A New Ohio Rule Codifies a Solution

The State of Ohio has recently amended its version of Model Rule 5.5 to clarify just what does and does not constitute the unauthorized practice of law by a lawyer practicing from Ohio but not licensed there. Effective September 1, 2021, Ohio RPC 5.5 was amended to provide that lawyers not licensed in Ohio may actually establish “an office or other systematic and continuous presence” there if the lawyers are providing services that are authorized by the lawyers’ licensing jurisdiction and provided the lawyers do not: (1) solicit business, accept clients for representation within Ohio or appear before Ohio tribunals except as otherwise authorized by rule or law; (2) state, imply, or hold themselves out as an Ohio lawyer or as being admitted to practice law in Ohio; and (3) violate the provisions of Ohio’s rules regarding fee sharing with a nonlawyer (Rule 5.4) and advertising (Rules 7.1 and 7.5).

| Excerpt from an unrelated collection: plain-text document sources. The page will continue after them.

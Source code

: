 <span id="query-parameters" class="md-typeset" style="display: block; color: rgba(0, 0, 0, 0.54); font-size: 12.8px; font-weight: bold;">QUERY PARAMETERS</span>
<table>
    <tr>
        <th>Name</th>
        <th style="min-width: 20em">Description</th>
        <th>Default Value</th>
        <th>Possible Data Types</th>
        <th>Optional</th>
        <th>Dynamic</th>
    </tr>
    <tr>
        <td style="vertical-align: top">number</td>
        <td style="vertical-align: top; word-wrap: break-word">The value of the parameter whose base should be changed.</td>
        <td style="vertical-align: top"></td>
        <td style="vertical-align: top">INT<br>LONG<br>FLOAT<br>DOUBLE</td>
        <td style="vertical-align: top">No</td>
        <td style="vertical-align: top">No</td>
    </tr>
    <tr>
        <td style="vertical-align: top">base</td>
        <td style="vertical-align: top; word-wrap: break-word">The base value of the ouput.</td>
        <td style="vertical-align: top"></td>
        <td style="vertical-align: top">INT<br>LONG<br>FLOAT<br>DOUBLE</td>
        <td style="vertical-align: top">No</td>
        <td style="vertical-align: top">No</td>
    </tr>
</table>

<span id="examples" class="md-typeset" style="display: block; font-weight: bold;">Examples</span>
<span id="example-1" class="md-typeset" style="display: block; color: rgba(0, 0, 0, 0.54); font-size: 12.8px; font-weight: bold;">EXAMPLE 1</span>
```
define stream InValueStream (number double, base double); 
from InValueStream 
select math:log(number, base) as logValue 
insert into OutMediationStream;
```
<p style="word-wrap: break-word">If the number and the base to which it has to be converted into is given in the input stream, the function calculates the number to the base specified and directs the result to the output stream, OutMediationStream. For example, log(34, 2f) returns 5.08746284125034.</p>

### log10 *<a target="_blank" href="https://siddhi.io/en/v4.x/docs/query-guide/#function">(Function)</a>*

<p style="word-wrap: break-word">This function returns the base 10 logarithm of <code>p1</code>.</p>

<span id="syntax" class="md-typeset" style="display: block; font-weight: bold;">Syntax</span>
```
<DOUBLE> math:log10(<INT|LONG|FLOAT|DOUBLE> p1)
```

The amended rule further provides that any lawyer practicing from Ohio as their remote jurisdiction must indicate their “jurisdictional limitations” on any firm materials available for public view by affirmatively stating that the lawyer is not admitted to practice in Ohio.

In codifying these standards, Ohio has both maintained the traditional limitations on the scope of a lawyer’s services in a remote jurisdiction and avoided any misunderstanding by the public regarding the lawyer’s licensure and the lawyer’s authority to practice law there. In doing so, Ohio laudably recognizes the practical realities of a modern, multi-jurisdictional practice of law in the digital age, a practice in which a lawyer’s physical presence on one or the other side of a state’s boundaries is not a relevant consideration in the lawyer’s ability to competently represent clients in their “home” (licensed) jurisdiction.

The rule amendment also removes the uncertainty that comes with reliance on various ethics opinions, most of which are advisory only. By eschewing artifice and instead setting out explicit, real-world standards, Ohio has made it possible for lawyers practicing remotely in Ohio to be confident that they are practicing within the boundaries of the local ethics rules. This is the kind of certainty that lawyers are entitled to in every jurisdiction and the ABA and other states should consider it as a model for amending their own rules.